Math Help - Syntax clarification.

1. Syntax clarification.

Syntax clarification.

I don’t mean to be splitting hairs but these things I am wondering about.

Is this formally acceptable as a definition of “f”, f:N->R, f(x)=2x

Or, must one write: f:N->R, f|->2x

Would one ever write: f:N->R, f(x)|->2x

True or False

1. It is improper to say "the function f(x)”.
2. It is proper to say that the function “f” is defined by f(x) =2x.
3. It is improper to say that the function “f” is defined by f(x).
4. It is proper to say that the function “f” is defined by f|-> 2x.
5. It is proper to refer to “f(x)” as the image of “f”.
6. It is proper to refer to “2x” as the image of “f”.
7. It is proper to refer to f(x) = 2x as the “characteristic function" of “f”.
7a. It is proper to refer to f(x) = 2x as the “characteristic equation" of “f”.
8. It is proper to refer to f|-> 2x as the “characteristic function of “f”.
8a. It is proper to refer to f|-> 2x as the “characteristic equation of “f”.
9. It is proper to say that N is the domain set of “f”.
10. It is improper to say that R is the range set of “f”.
11. It is proper to say that R is the codomain set of “f”.

My guess is that all of the foregoing are true, but I wouldn't bet even a small pig let alone the farm.

2. Re: Syntax clarification.

Originally Posted by Ray1234
Syntax clarification.

I don’t mean to be splitting hairs but these things I am wondering about.

Is this formally acceptable as a definition of “f”, f:N->R, f(x)=2x
Yes, that is perfectly valid. It is a little "unusual" in that, while the range of f certainly is a subset of R, writing f:N->N (or even f:N->E, the set of even integers) would be more accurate.

Or, must one write: f:N->R, f|->2x
I would consider this incorrect since "x" is not specified on the left. Perhaps f: x|-> 2x would work.

Would one ever write: f:N->R, f(x)|->2x
I wouldn't. I would interpret "|->" as meaning "goes to" or "changes to" and f(x) is already 2x.
Again, I would prefer "x|-> 2x".

True or False

1. It is improper to say "the function f(x)”.
Strictly speaking that is false but it is a commonly used "abuse of notation".

2. It is proper to say that the function “f” is defined by f(x) =2x.
With the unstated understanding that the domain of f is the largest set for which that formula makes sense, yes. (Here that would normally be either the real numbers or complex numbers depending upon the "domain of discourse".) Strictly speaking a function is defined by both a formula and a domain.

3. It is improper to say that the function “f” is defined by f(x).
No, that wouldn't make any sense to me.

4. It is proper to say that the function “f” is defined by f|-> 2x.
With the understanding that "f|->2x" (as above I would prefer f:x|-> 2x) implies that f(x)= 2x and the same understanding about the domain as above, yes, that is acceptable.

5. It is proper to refer to “f(x)” as the image of “f”.
No, it is not.
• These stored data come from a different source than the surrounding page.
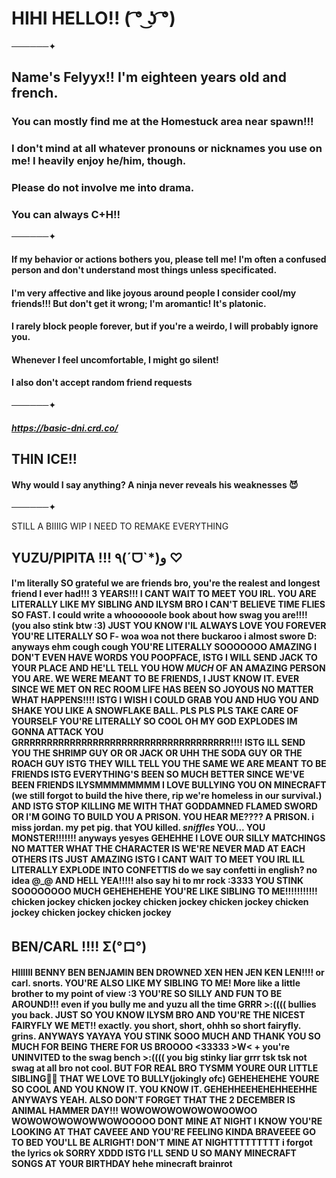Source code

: # HIHI HELLO!! ( ͡° ͜ʖ ͡°)
──────✦
## **Name's Felyyx!! I'm eighteen years old and french.**
### You can mostly find me at the Homestuck area near spawn!!! 
### I don't mind at all whatever pronouns or nicknames you use on me! I heavily enjoy he/him, though.
### Please do not involve me into drama.
### You can always C+H!!
──────✦
#### If my  behavior or actions bothers you, please tell me! I'm often a confused person and don't understand most things unless specificated.
#### I'm very affective and like joyous around people I consider cool/my friends!!! But don't get it wrong; I'm aromantic! It's platonic.
#### I  rarely block people forever, but if you're a weirdo, I will probably ignore you.
#### Whenever I feel uncomfortable, I might go silent! 
#### I also don't accept random friend requests
──────✦
##### https://basic-dni.crd.co/

## THIN ICE!!
#### Why would I say anything? A ninja never reveals his weaknesses 😈
──────✦

STILL A BIIIIG WIP I NEED TO REMAKE EVERYTHING











## YUZU/PIPITA !!! ٩(ˊᗜˋ*)و ♡ 
#### I'm literally SO grateful we are friends bro, you're the realest and longest friend I ever had!!! 3 YEARS!!! I CANT WAIT TO MEET YOU IRL. YOU ARE LITERALLY LIKE MY SIBLING AND ILYSM BRO I CAN'T BELIEVE TIME FLIES SO FAST. I could write a whoooooole book about how swag you are!!!! (you also stink btw :3) JUST YOU KNOW I'lL ALWAYS LOVE YOU FOREVER YOU'RE LITERALLY SO F- woa woa not there buckaroo i almost swore D: anyways ehm cough cough YOU'RE LITERALLY SOOOOOOO AMAZING I  DON'T EVEN HAVE WORDS YOU POOPFACE, ISTG I WILL SEND JACK TO YOUR PLACE AND HE'LL TELL YOU HOW *MUCH* OF AN AMAZING PERSON YOU ARE. WE WERE MEANT TO BE FRIENDS, I JUST KNOW IT. EVER SINCE WE MET ON REC ROOM LIFE HAS BEEN SO JOYOUS NO MATTER WHAT HAPPENS!!!! ISTG I WISH I COULD GRAB YOU AND HUG YOU AND SHAKE YOU LIKE A SNOWFLAKE BALL. PLS PLS PLS TAKE CARE OF YOURSELF YOU'RE LITERALLY SO COOL OH MY GOD EXPLODES IM GONNA ATTACK YOU GRRRRRRRRRRRRRRRRRRRRRRRRRRRRRRRRRRRRR!!!! ISTG ILL SEND YOU THE SHRIMP GUY OR OR JACK OR UHH THE SODA GUY OR THE ROACH GUY ISTG THEY WILL TELL YOU THE SAME WE ARE MEANT TO BE FRIENDS ISTG EVERYTHING'S BEEN SO MUCH BETTER SINCE WE'VE BEEN FRIENDS ILYSMMMMMMMM I LOVE BULLYING YOU ON MINECRAFT (we still forgot to build the hive there, rip we're homeless in our survival.) AND ISTG STOP KILLING ME WITH THAT GODDAMNED FLAMED SWORD OR I'M GOING TO BUILD YOU A PRISON. YOU HEAR ME???? A PRISON. i miss jordan. my pet pig. that YOU killed. *sniffles* YOU... YOU MONSTER!!!!!!! anyways yesyes GEHEHHE I LOVE OUR SILLY MATCHINGS NO MATTER WHAT THE CHARACTER IS WE'RE NEVER MAD AT EACH OTHERS ITS JUST AMAZING ISTG I CANT WAIT TO MEET YOU IRL ILL LITERALLY EXPLODE INTO CONFETTIS do we say confetti in english? no idea @_@ AND HELL YEA!!!!! also say hi to mr rock :3333 YOU STINK SOOOOOOOO MUCH GEHEHEHEHE YOU'RE LIKE SIBLING TO ME!!!!!!!!!!! chicken jockey chicken jockey chicken jockey chicken jockey chicken jockey chicken jockey chicken jockey
## BEN/CARL !!!! Σ(°ロ°)
#### HIIIIII BENNY BEN BENJAMIN BEN DROWNED XEN HEN JEN KEN LEN!!!! or carl. snorts. YOU'RE ALSO LIKE MY SIBLING TO ME! More like a little brother to my point of view :3 YOU'RE SO SILLY AND FUN TO BE AROUND!!! even if you  bully me and yuzu all the time GRRR >:(((( bullies you back. JUST SO YOU KNOW ILYSM BRO AND YOU'RE THE NICEST FAIRYFLY WE MET!! exactly. you short, short, ohhh so short fairyfly. grins. ANYWAYS YAYAYA YOU STINK SOOO MUCH AND THANK YOU SO MUCH FOR BEING THERE FOR US BROOOO <33333 >W< + you're UNINVITED to the swag bench >:(((( you big stinky liar grrr tsk tsk not swag at all bro not cool. BUT FOR REAL BRO TYSMM YOURE OUR LITTLE SIBLING💙💙 THAT WE LOVE TO BULLY(jokingly ofc) GEHEHEHEHE YOURE SO COOL AND YOU KNOW IT. YOU KNOW IT. GEHEHHEEHEHEHHEEHHE ANYWAYS YEAH. ALSO DON'T FORGET THAT THE 2 DECEMBER IS ANIMAL HAMMER DAY!!! WOWOWOWOWOWOWOOWOO WOWOWOWOWOWWOWOOOOO DONT MINE AT NIGHT I KNOW YOU'RE LOOKING AT THAT CAVEEE AND YOU'RE FEELING KINDA BRAVEEEE GO TO BED YOU'LL BE ALRIGHT! DON'T MINE AT NIGHTTTTTTTTT i forgot the lyrics ok SORRY XDDD ISTG I'LL SEND U SO MANY MINECRAFT SONGS AT YOUR BIRTHDAY hehe minecraft brainrot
The "image" of a function is the set of all values of f. I would accept { f(x)| x in whatever domain f has} as the image. Personally, I have always preferred f(A)= {f(x)| x $\in$ A} as the "image of f on A" with the set A specified.

6. It is proper to refer to “2x” as the image of “f”.
Same answer as above with, I presume, f(x)= 2x.

7. It is proper to refer to f(x) = 2x as the “characteristic function" of “f”.
I have never seen "characteristic function" used in that way! Why talk about the characteristic function of a function?

7a. It is proper to refer to f(x) = 2x as the “characteristic equation" of “f”.
No!

8. It is proper to refer to f|-> 2x as the “characteristic function of “f”.
No, that's simply an improper use of the phrase "characteristic function" (in English. Are you translating this from another language? Perhaps "characteristic" is not the right word.)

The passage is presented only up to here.